- Work request -
Copy out each line containing "List" from the entries below.

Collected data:
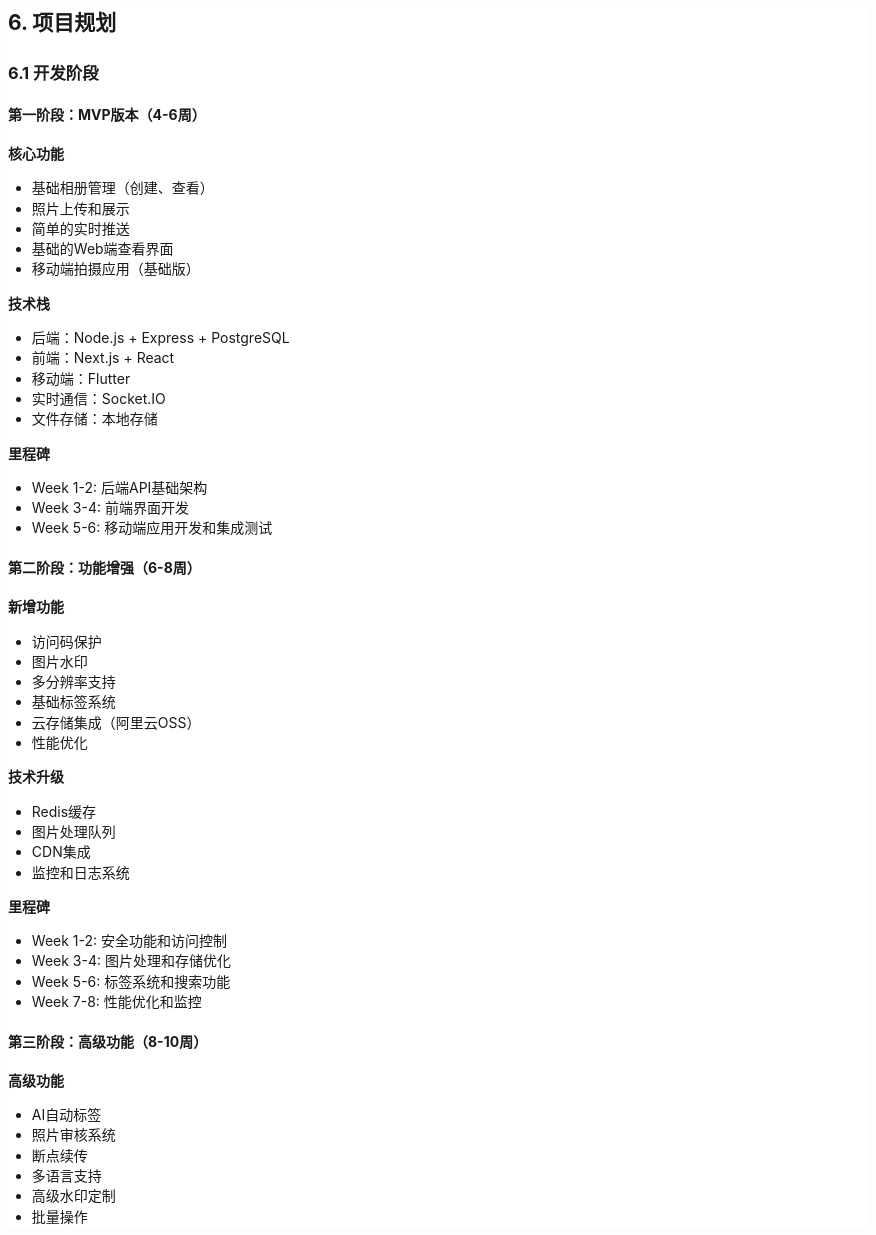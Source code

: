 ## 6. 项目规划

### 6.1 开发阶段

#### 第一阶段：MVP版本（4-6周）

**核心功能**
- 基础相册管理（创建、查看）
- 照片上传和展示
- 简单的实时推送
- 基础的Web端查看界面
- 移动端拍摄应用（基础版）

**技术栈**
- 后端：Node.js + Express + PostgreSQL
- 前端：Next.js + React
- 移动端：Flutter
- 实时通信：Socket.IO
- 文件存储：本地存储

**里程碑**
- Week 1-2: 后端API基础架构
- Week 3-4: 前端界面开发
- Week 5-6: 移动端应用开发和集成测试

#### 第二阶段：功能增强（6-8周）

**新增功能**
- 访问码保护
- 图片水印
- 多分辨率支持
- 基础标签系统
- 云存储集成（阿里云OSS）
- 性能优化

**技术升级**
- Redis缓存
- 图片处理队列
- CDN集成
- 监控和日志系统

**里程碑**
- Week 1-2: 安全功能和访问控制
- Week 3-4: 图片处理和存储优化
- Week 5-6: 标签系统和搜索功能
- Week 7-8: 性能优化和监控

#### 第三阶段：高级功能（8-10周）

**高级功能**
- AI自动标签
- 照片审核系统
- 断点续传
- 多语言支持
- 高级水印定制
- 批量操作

* * *

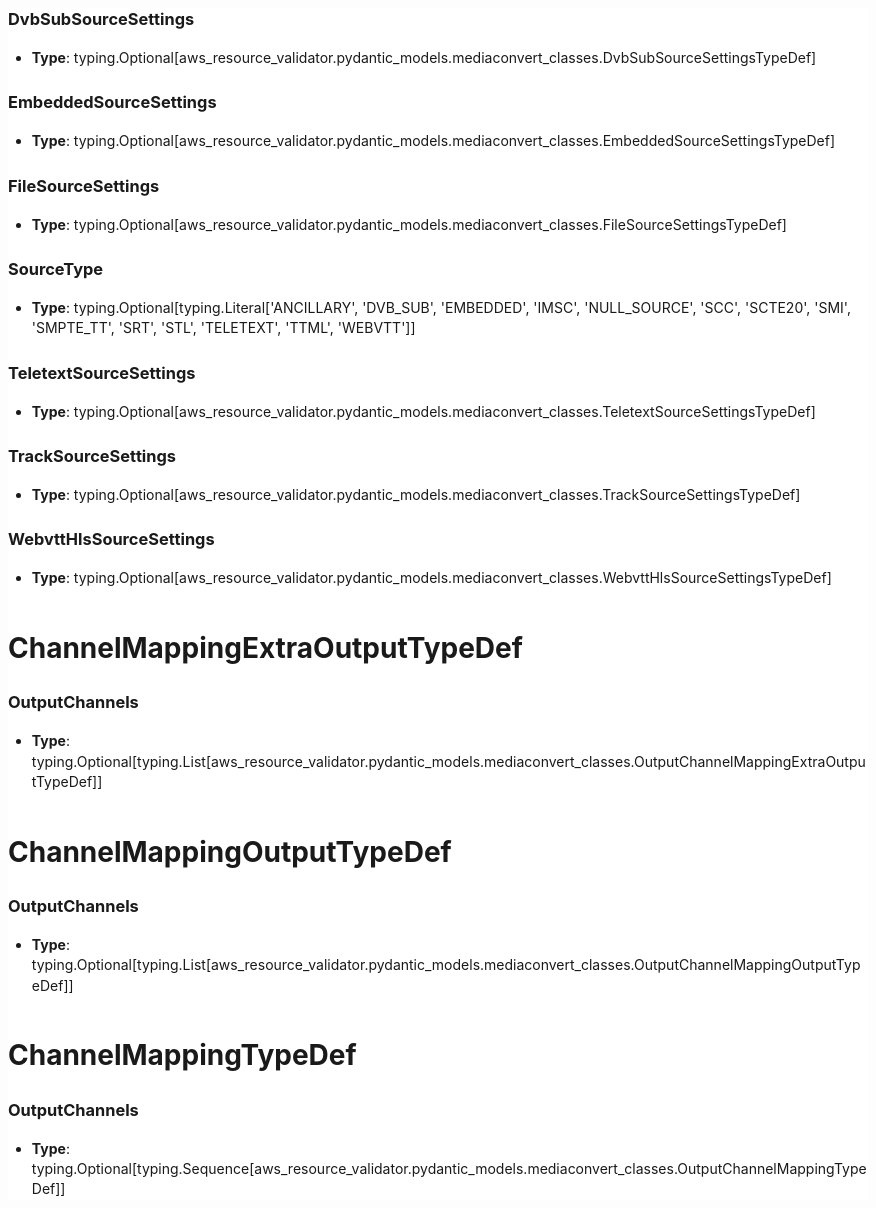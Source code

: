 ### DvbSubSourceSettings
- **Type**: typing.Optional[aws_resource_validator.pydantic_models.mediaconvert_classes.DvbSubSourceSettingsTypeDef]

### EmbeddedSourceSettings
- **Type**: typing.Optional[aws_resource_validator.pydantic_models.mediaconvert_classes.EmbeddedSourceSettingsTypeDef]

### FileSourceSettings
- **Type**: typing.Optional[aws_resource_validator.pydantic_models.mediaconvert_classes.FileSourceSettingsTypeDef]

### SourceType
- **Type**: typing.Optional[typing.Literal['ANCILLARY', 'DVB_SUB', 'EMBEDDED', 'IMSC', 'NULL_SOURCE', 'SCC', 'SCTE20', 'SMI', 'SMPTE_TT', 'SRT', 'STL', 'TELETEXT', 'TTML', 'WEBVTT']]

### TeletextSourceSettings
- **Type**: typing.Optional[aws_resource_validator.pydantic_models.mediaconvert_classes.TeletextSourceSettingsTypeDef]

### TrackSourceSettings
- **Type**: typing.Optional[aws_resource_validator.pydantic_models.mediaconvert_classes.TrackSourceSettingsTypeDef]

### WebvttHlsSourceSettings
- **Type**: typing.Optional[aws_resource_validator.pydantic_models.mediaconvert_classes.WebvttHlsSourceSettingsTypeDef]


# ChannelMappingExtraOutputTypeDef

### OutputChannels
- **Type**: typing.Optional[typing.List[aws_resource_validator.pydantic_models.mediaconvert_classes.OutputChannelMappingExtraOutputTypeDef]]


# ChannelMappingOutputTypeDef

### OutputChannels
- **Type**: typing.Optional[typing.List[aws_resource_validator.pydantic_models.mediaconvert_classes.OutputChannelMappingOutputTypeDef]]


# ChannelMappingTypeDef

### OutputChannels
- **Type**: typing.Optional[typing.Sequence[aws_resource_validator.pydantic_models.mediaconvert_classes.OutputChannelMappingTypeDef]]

- Result of this task -
- **Type**: typing.Optional[typing.List[aws_resource_validator.pydantic_models.mediaconvert_classes.OutputChannelMappingExtraOutputTypeDef]]
- **Type**: typing.Optional[typing.List[aws_resource_validator.pydantic_models.mediaconvert_classes.OutputChannelMappingOutputTypeDef]]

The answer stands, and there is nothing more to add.